FoA along with WildEarth Guardians filed comments with FWS in June calling on the federal agency to rely on scientific studies and verified reports as required by law and not just citizen science when evaluating data about the need to protect a species.

Yellow-billed Cuckoos have been on the decline since the mid-1800s and breeding cuckoos have been extirpated over much of their midwestern range. Once common from Seattle to Arizona, the western cuckoos have disappeared completely from the Pacific Northwest. Dams, livestock grazing, and conversion of flood plains for agriculture have encroached on their riparian environs. Development along rivers has destroyed as much of 90 percent of the birds’ habitat and loss of insect prey from pesticides along with draught and climate change have also threatened their survival.

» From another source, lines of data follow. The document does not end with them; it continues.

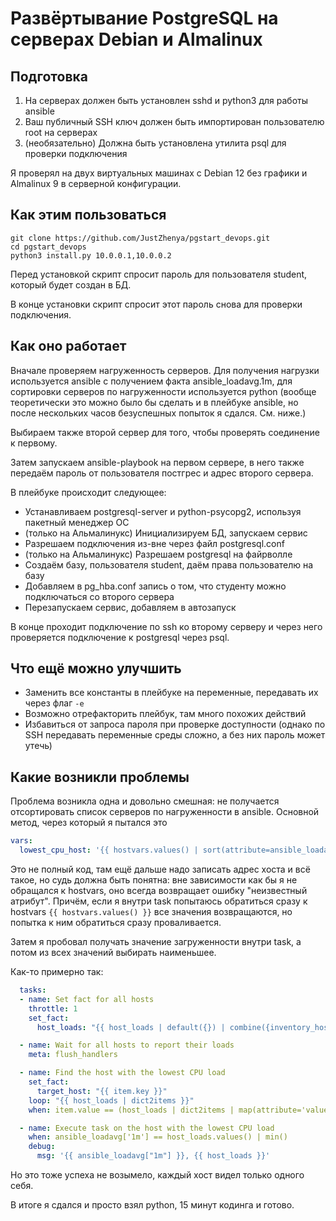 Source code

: # Развёртывание PostgreSQL на серверах Debian и Almalinux

## Подготовка
1. На серверах должен быть установлен sshd и python3 для работы ansible
2. Ваш публичный SSH ключ должен быть импортирован пользователю root на серверах
3. (необязательно) Должна быть установлена утилита psql для проверки подключения

Я проверял на двух виртуальных машинах с Debian 12 без графики и Almalinux 9 в серверной конфигурации.

## Как этим пользоваться
```shell
git clone https://github.com/JustZhenya/pgstart_devops.git
cd pgstart_devops
python3 install.py 10.0.0.1,10.0.0.2
```
Перед установкой скрипт спросит пароль для пользователя student, который будет создан в БД.

В конце установки скрипт спросит этот пароль снова для проверки подключения.

## Как оно работает
Вначале проверяем нагруженность серверов. Для получения нагрузки используется ansible с получением факта ansible_loadavg.1m, для сортировки серверов по нагруженности используется python (вообще теоретически это можно было бы сделать и в плейбуке ansible, но после нескольких часов безуспешных попыток я сдался. См. ниже.)

Выбираем также второй сервер для того, чтобы проверять соединение к первому.

Затем запускаем ansible-playbook на первом сервере, в него также передаём пароль от пользователя постгрес и адрес второго сервера.

В плейбуке происходит следующее:
- Устанавливаем postgresql-server и python-psycopg2, используя пакетный менеджер ОС
- (только на Альмалинукс) Инициализируем БД, запускаем сервис
- Разрешаем подключения из-вне через файл postgresql.conf
- (только на Альмалинукс) Разрешаем postgresql на файрволле
- Создаём базу, пользователя student, даём права пользователю на базу
- Добавляем в pg_hba.conf запись о том, что студенту можно подключаться со второго сервера
- Перезапускаем сервис, добавляем в автозапуск

В конце проходит подключение по ssh ко второму серверу и через него проверяется подключение к postgresql через psql.

## Что ещё можно улучшить
- Заменить все константы в плейбуке на переменные, передавать их через флаг `-e`
- Возможно отрефакторить плейбук, там много похожих действий
- Избавиться от запроса пароля при проверке доступности (однако по SSH передавать переменные среды сложно, а без них пароль может утечь)

## Какие возникли проблемы
Проблема возникла одна и довольно смешная: не получается отсортировать список серверов по нагруженности в ansible. Основной метод, через который я пытался это
```yaml
vars:
  lowest_cpu_host: '{{ hostvars.values() | sort(attribute=ansible_loadavg.1m) }}'
```
Это не полный код, там ещё дальше надо записать адрес хоста и всё такое, но судь должна быть понятна: вне зависимости как бы я не обращался к hostvars, оно всегда возвращает ошибку "неизвестный атрибут". Причём, если я внутри task попытаюсь обратиться сразу к hostvars `{{ hostvars.values() }}` все значения возвращаются, но попытка к ним обратиться сразу проваливается.

Затем я пробовал получать значение загруженности внутри task, а потом из всех значений выбирать наименьшее.

Как-то примерно так:
```yaml
  tasks:
  - name: Set fact for all hosts
    throttle: 1
    set_fact:
      host_loads: "{{ host_loads | default({}) | combine({inventory_hostname: ansible_loadavg['1m'] | float}) }}"

  - name: Wait for all hosts to report their loads
    meta: flush_handlers

  - name: Find the host with the lowest CPU load
    set_fact:
      target_host: "{{ item.key }}"
    loop: "{{ host_loads | dict2items }}"
    when: item.value == (host_loads | dict2items | map(attribute='value') | min)

  - name: Execute task on the host with the lowest CPU load
    when: ansible_loadavg['1m'] == host_loads.values() | min()
    debug:
      msg: '{{ ansible_loadavg["1m"] }}, {{ host_loads }}'
```
Но это тоже успеха не возымело, каждый хост видел только одного себя.

В итоге я сдался и просто взял python, 15 минут кодинга и готово.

This spring, FoA won a lawsuit requiring FWS to designate critical habitat for the birds—as mandated by an ESA listing — by August. But now FWS has indicated it’s going to delist the birds all together.

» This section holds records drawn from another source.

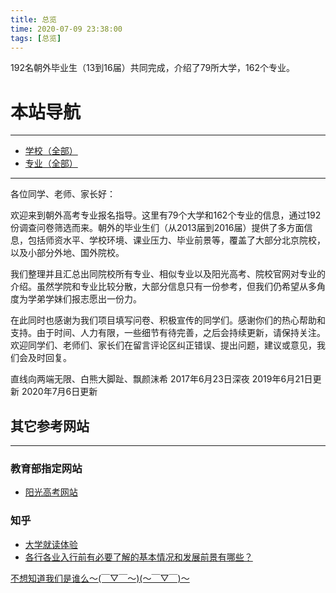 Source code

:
 ```yaml
---
title: 总览
time: 2020-07-09 23:38:00
tags: [总览]
---
```

192名朝外毕业生（13到16届）共同完成，介绍了79所大学，162个专业。
# 本站导航
***
- [学校（全部）](https://univgo.github.io/2020/07/09/%E5%AD%A6%E6%A0%A1%E6%B1%87%E6%80%BB%E9%A1%B5/)
- [专业（全部）](https://univgo.github.io/2020/07/09/%E4%B8%93%E4%B8%9A%E6%B1%87%E6%80%BB%E9%A1%B5/)

***
各位同学、老师、家长好：

欢迎来到朝外高考专业报名指导。这里有79个大学和162个专业的信息，通过192份调查问卷筛选而来。朝外的毕业生们（从2013届到2016届）提供了多方面信息，包括师资水平、学校环境、课业压力、毕业前景等，覆盖了大部分北京院校，以及小部分外地、国外院校。

我们整理并且汇总出同院校所有专业、相似专业以及阳光高考、院校官网对专业的介绍。虽然学院和专业比较分散，大部分信息只有一份参考，但我们仍希望从多角度为学弟学妹们报志愿出一份力。

在此同时也感谢为我们项目填写问卷、积极宣传的同学们。感谢你们的热心帮助和支持。由于时间、人力有限，一些细节有待完善，之后会持续更新，请保持关注。欢迎同学们、老师们、家长们在留言评论区纠正错误、提出问题，建议或意见，我们会及时回复。

直线向两端无限、白熊大脚趾、飘颜沫希
2017年6月23日深夜
2019年6月21日更新
2020年7月6日更新

## 其它参考网站
***
### 教育部指定网站

- [阳光高考网站](http://gaokao.chsi.com.cn/)

### 知乎
- [大学就读体验](https://www.zhihu.com/topic/20005933#1298)
- [各行各业入行前有必要了解的基本情况和发展前景有哪些？](https://www.zhihu.com/question/20295042)



[不想知道我们是谁么～(￣▽￣～)(～￣▽￣)～](https://univgo.github.io/2020/07/10/关于我们)
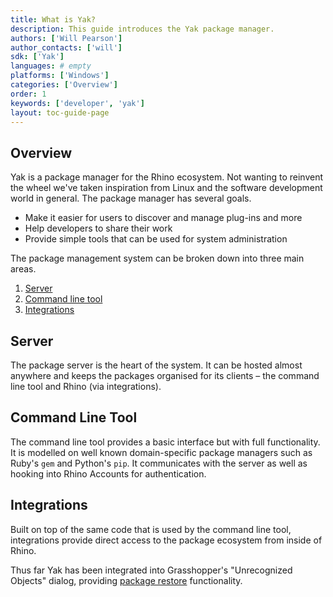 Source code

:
 ```yaml
---
title: What is Yak?
description: This guide introduces the Yak package manager.
authors: ['Will Pearson']
author_contacts: ['will']
sdk: ['Yak']
languages: # empty
platforms: ['Windows']
categories: ['Overview']
order: 1
keywords: ['developer', 'yak']
layout: toc-guide-page
---
```


## Overview

Yak is a package manager for the Rhino ecosystem. Not wanting to reinvent the
wheel we've taken inspiration from Linux and the software development world in
general. The package manager has several goals.

- Make it easier for users to discover and manage plug-ins and more
- Help developers to share their work
- Provide simple tools that can be used for system administration

The package management system can be broken down into three main areas.

1. [Server](#server)
2. [Command line tool](#command-line-tool)
3. [Integrations](#integrations)

## Server

The package server is the heart of the system. It can be hosted almost anywhere
and keeps the packages organised for its clients – the command line tool and
Rhino (via integrations).

## Command Line Tool

The command line tool provides a basic interface but with full functionality.
It is modelled on well known domain-specific package managers such as Ruby's
`gem` and Python's `pip`. It communicates with the server as well as hooking
into Rhino Accounts for authentication.

## Integrations

Built on top of the same code that is used by the command line tool,
integrations provide direct access to the package ecosystem from inside of
Rhino.

Thus far Yak has been integrated into Grasshopper's "Unrecognized Objects"
dialog, providing [package restore](../package-restore-in-grasshopper)
functionality.
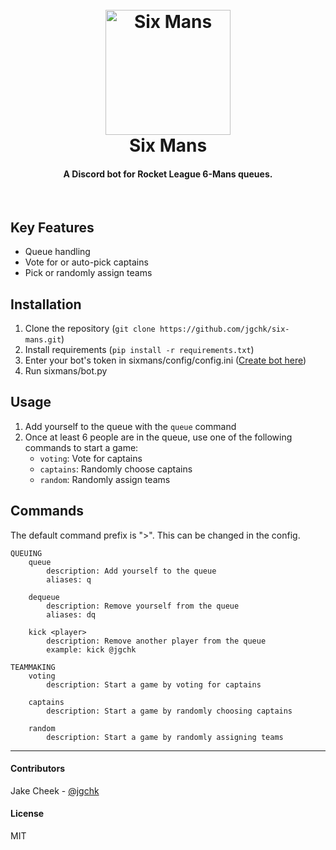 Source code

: <h1 align="center">
  <br>
    <img src="https://rawgit.com/jgchk/six-mans/master/sixmans/resources/icon.svg" alt="Six Mans" width="200">
  <br>
    Six Mans
  <br>
</h1>

<h4 align="center">A Discord bot for Rocket League 6-Mans queues.</h4>
<br>


## Key Features

* Queue handling
* Vote for or auto-pick captains
* Pick or randomly assign teams

## Installation

1. Clone the repository (```git clone https://github.com/jgchk/six-mans.git```)
2. Install requirements (```pip install -r requirements.txt```)
3. Enter your bot's token in sixmans/config/config.ini (<a href="https://discordapp.com/developers/applications/me">Create bot here</a>)
4. Run sixmans/bot.py

## Usage

1. Add yourself to the queue with the ```queue``` command
2. Once at least 6 people are in the queue, use one of the following commands to start a game:
    * ```voting```: Vote for captains
    * ```captains```: Randomly choose captains
    * ```random```: Randomly assign teams

## Commands

The default command prefix is ">". This can be changed in the config.
```
QUEUING
    queue
        description: Add yourself to the queue
        aliases: q

    dequeue
        description: Remove yourself from the queue
        aliases: dq

    kick <player>
        description: Remove another player from the queue
        example: kick @jgchk

TEAMMAKING
    voting
        description: Start a game by voting for captains

    captains
        description: Start a game by randomly choosing captains

    random
        description: Start a game by randomly assigning teams
```

---


#### Contributors

Jake Cheek - [@jgchk](https://github.com/jgchk)

#### License

MIT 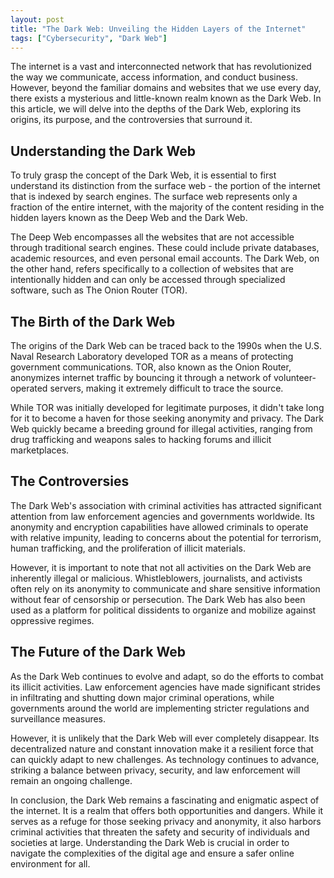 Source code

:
 ```yaml
---
layout: post
title: "The Dark Web: Unveiling the Hidden Layers of the Internet"
tags: ["Cybersecurity", "Dark Web"]
---
```


The internet is a vast and interconnected network that has revolutionized the way we communicate, access information, and conduct business. However, beyond the familiar domains and websites that we use every day, there exists a mysterious and little-known realm known as the Dark Web. In this article, we will delve into the depths of the Dark Web, exploring its origins, its purpose, and the controversies that surround it.

## Understanding the Dark Web

To truly grasp the concept of the Dark Web, it is essential to first understand its distinction from the surface web - the portion of the internet that is indexed by search engines. The surface web represents only a fraction of the entire internet, with the majority of the content residing in the hidden layers known as the Deep Web and the Dark Web.

The Deep Web encompasses all the websites that are not accessible through traditional search engines. These could include private databases, academic resources, and even personal email accounts. The Dark Web, on the other hand, refers specifically to a collection of websites that are intentionally hidden and can only be accessed through specialized software, such as The Onion Router (TOR).

## The Birth of the Dark Web

The origins of the Dark Web can be traced back to the 1990s when the U.S. Naval Research Laboratory developed TOR as a means of protecting government communications. TOR, also known as the Onion Router, anonymizes internet traffic by bouncing it through a network of volunteer-operated servers, making it extremely difficult to trace the source.

While TOR was initially developed for legitimate purposes, it didn't take long for it to become a haven for those seeking anonymity and privacy. The Dark Web quickly became a breeding ground for illegal activities, ranging from drug trafficking and weapons sales to hacking forums and illicit marketplaces.

## The Controversies

The Dark Web's association with criminal activities has attracted significant attention from law enforcement agencies and governments worldwide. Its anonymity and encryption capabilities have allowed criminals to operate with relative impunity, leading to concerns about the potential for terrorism, human trafficking, and the proliferation of illicit materials.

However, it is important to note that not all activities on the Dark Web are inherently illegal or malicious. Whistleblowers, journalists, and activists often rely on its anonymity to communicate and share sensitive information without fear of censorship or persecution. The Dark Web has also been used as a platform for political dissidents to organize and mobilize against oppressive regimes.

## The Future of the Dark Web

As the Dark Web continues to evolve and adapt, so do the efforts to combat its illicit activities. Law enforcement agencies have made significant strides in infiltrating and shutting down major criminal operations, while governments around the world are implementing stricter regulations and surveillance measures.

However, it is unlikely that the Dark Web will ever completely disappear. Its decentralized nature and constant innovation make it a resilient force that can quickly adapt to new challenges. As technology continues to advance, striking a balance between privacy, security, and law enforcement will remain an ongoing challenge.

In conclusion, the Dark Web remains a fascinating and enigmatic aspect of the internet. It is a realm that offers both opportunities and dangers. While it serves as a refuge for those seeking privacy and anonymity, it also harbors criminal activities that threaten the safety and security of individuals and societies at large. Understanding the Dark Web is crucial in order to navigate the complexities of the digital age and ensure a safer online environment for all.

“The short-sighted interests of some in the ranching and mining industries are pressuring this administration to delist this remarkable songbird” said Jennifer Best, WLP assistant director. “If their political wishes win out over the needs of the western yellow-billed cuckoo, then they will continue to exploit riparian habitat desperately needed by the last remaining yellow-billed cuckoos. Protection under the ESA is critical to the survival of the songbird and valuable river ecosystems.”

A coalition of mainly cattle ranching and mining interests asked the U.S. Fish and Wildlife Service to remove ESA protections from the cuckoo in 2017.

“The claims in the delisting petition are unreliable and unsound,” said Taylor Jones, endangered species advocate for WildEarth Guardians. “All the best available science indicates that these rare birds are still declining and in need of protection.”